--- Information shown Enclosed Below ---

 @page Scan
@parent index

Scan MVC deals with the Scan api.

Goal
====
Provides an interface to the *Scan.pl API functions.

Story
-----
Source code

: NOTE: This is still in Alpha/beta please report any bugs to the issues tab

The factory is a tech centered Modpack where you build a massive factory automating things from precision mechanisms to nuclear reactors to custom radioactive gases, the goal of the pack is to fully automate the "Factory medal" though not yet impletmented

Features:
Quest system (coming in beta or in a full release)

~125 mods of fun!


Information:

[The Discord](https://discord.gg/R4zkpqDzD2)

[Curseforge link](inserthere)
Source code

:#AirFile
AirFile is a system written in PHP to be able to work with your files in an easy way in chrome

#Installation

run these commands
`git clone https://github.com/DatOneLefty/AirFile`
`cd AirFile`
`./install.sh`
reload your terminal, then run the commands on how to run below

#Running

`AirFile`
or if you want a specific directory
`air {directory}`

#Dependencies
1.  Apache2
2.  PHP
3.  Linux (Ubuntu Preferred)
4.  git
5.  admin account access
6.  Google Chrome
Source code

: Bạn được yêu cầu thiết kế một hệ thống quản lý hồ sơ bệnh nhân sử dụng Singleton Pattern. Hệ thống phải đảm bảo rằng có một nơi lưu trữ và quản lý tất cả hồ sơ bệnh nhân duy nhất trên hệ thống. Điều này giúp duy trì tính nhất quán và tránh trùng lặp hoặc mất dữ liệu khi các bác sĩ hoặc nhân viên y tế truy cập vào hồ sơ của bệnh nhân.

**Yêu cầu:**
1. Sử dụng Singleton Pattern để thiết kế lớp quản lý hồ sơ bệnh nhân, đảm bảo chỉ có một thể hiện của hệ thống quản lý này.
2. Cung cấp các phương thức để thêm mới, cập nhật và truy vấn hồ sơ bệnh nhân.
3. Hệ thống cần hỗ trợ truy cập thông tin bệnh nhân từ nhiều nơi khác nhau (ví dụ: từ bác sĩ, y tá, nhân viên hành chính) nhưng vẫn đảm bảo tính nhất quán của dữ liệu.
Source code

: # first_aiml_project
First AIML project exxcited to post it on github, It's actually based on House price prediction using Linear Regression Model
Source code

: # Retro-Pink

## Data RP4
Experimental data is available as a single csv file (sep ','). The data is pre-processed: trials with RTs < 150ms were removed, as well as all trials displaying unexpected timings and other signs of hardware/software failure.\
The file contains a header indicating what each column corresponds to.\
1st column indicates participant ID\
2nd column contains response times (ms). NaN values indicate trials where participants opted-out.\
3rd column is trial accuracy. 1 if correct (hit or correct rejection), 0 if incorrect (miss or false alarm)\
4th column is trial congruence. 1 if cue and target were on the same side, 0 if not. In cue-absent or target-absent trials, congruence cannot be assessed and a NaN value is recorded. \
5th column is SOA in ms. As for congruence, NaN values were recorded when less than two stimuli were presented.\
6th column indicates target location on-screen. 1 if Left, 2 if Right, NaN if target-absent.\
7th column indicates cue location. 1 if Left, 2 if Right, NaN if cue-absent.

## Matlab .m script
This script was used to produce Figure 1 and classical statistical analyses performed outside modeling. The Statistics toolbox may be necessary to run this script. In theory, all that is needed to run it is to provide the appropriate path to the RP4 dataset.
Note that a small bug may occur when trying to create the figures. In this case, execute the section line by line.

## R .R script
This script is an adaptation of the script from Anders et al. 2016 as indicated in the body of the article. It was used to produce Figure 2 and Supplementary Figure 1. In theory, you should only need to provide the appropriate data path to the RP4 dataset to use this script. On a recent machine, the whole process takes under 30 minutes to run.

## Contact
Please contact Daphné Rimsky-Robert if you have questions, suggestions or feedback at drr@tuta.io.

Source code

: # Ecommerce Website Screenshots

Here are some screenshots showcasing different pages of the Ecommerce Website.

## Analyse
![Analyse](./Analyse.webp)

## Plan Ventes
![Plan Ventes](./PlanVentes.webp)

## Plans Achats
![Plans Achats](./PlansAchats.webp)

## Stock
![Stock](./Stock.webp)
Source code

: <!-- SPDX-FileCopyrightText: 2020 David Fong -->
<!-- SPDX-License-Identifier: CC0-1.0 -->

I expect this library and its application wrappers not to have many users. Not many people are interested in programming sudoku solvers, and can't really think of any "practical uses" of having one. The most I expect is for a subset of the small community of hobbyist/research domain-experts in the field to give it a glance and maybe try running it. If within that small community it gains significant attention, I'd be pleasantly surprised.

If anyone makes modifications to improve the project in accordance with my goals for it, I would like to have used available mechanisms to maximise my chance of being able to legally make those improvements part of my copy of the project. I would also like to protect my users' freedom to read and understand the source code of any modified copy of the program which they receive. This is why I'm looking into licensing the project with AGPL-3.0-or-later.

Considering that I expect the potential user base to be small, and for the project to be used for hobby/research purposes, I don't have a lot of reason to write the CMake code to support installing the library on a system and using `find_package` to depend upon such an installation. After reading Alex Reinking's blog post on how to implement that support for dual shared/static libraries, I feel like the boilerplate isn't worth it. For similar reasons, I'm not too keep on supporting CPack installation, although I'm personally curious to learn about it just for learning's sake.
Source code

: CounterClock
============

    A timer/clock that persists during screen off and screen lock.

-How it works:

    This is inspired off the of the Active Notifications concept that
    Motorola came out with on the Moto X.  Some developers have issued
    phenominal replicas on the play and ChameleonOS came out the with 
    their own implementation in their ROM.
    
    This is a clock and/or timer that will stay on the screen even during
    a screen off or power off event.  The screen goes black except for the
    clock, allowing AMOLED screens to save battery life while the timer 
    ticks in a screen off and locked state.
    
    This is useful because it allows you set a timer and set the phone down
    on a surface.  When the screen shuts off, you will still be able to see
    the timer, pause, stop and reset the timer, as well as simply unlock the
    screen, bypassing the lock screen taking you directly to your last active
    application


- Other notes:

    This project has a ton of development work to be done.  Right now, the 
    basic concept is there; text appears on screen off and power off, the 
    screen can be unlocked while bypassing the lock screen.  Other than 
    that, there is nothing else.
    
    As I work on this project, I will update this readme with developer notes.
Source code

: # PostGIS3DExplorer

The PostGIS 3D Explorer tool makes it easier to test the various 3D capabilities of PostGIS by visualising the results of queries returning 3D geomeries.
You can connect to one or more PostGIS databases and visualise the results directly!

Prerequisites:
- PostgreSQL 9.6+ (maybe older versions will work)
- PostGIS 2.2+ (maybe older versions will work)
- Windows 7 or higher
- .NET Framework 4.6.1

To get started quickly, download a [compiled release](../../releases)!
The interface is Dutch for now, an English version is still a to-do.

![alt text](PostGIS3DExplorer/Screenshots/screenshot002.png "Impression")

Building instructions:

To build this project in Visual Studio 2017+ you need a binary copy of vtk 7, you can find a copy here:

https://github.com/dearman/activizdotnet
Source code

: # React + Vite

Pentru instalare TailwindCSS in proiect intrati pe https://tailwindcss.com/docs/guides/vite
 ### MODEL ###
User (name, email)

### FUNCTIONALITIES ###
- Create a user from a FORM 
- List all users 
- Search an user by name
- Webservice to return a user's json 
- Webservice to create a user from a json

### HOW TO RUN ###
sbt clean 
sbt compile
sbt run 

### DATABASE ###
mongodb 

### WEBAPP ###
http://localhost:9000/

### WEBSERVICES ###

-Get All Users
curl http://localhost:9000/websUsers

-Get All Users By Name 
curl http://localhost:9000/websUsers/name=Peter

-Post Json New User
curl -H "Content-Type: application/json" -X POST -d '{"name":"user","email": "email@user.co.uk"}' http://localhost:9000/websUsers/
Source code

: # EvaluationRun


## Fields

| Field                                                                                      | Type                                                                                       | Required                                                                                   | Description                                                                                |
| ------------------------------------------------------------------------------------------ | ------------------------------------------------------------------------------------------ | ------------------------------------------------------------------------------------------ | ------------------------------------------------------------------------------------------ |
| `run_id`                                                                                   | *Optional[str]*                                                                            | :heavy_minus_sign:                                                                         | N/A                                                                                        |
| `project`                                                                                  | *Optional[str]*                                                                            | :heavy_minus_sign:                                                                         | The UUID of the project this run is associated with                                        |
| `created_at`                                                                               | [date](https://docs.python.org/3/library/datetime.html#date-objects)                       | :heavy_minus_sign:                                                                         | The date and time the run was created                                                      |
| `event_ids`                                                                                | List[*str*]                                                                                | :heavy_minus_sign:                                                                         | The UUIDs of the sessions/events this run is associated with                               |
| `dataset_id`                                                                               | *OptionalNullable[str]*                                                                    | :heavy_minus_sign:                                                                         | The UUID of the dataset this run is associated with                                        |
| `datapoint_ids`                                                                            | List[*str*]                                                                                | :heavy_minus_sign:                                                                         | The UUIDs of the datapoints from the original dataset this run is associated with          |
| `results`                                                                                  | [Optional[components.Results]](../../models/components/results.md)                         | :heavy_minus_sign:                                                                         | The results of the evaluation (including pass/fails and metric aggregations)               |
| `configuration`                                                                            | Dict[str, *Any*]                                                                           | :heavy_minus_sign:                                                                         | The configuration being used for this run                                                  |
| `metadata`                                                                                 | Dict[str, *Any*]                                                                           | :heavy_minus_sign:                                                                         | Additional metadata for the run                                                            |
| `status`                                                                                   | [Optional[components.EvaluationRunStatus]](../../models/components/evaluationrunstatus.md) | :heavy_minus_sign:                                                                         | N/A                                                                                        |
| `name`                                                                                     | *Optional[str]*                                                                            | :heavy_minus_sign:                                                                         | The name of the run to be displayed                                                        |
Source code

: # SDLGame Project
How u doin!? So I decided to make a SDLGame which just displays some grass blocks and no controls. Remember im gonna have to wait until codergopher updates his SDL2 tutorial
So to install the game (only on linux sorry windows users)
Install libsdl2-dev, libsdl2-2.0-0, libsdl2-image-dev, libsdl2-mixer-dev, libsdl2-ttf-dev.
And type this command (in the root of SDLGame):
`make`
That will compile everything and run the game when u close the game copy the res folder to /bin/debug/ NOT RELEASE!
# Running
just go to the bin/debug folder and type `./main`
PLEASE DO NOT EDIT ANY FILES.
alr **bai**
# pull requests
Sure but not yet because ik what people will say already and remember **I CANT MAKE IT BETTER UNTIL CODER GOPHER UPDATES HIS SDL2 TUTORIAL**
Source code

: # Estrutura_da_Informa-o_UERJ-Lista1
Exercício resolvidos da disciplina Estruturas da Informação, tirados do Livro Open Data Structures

--- End of Enclosed Information shown ---

▸ Exercise
The answer should be an exact copy of the lines from the first line of the data through the line with "the issues tab" and should contain nothing else.

▸ Solved problem
 @page Scan
@parent index

Scan MVC deals with the Scan api.

Goal
====
Provides an interface to the *Scan.pl API functions.

Story
-----
Source code

: NOTE: This is still in Alpha/beta please report any bugs to the issues tab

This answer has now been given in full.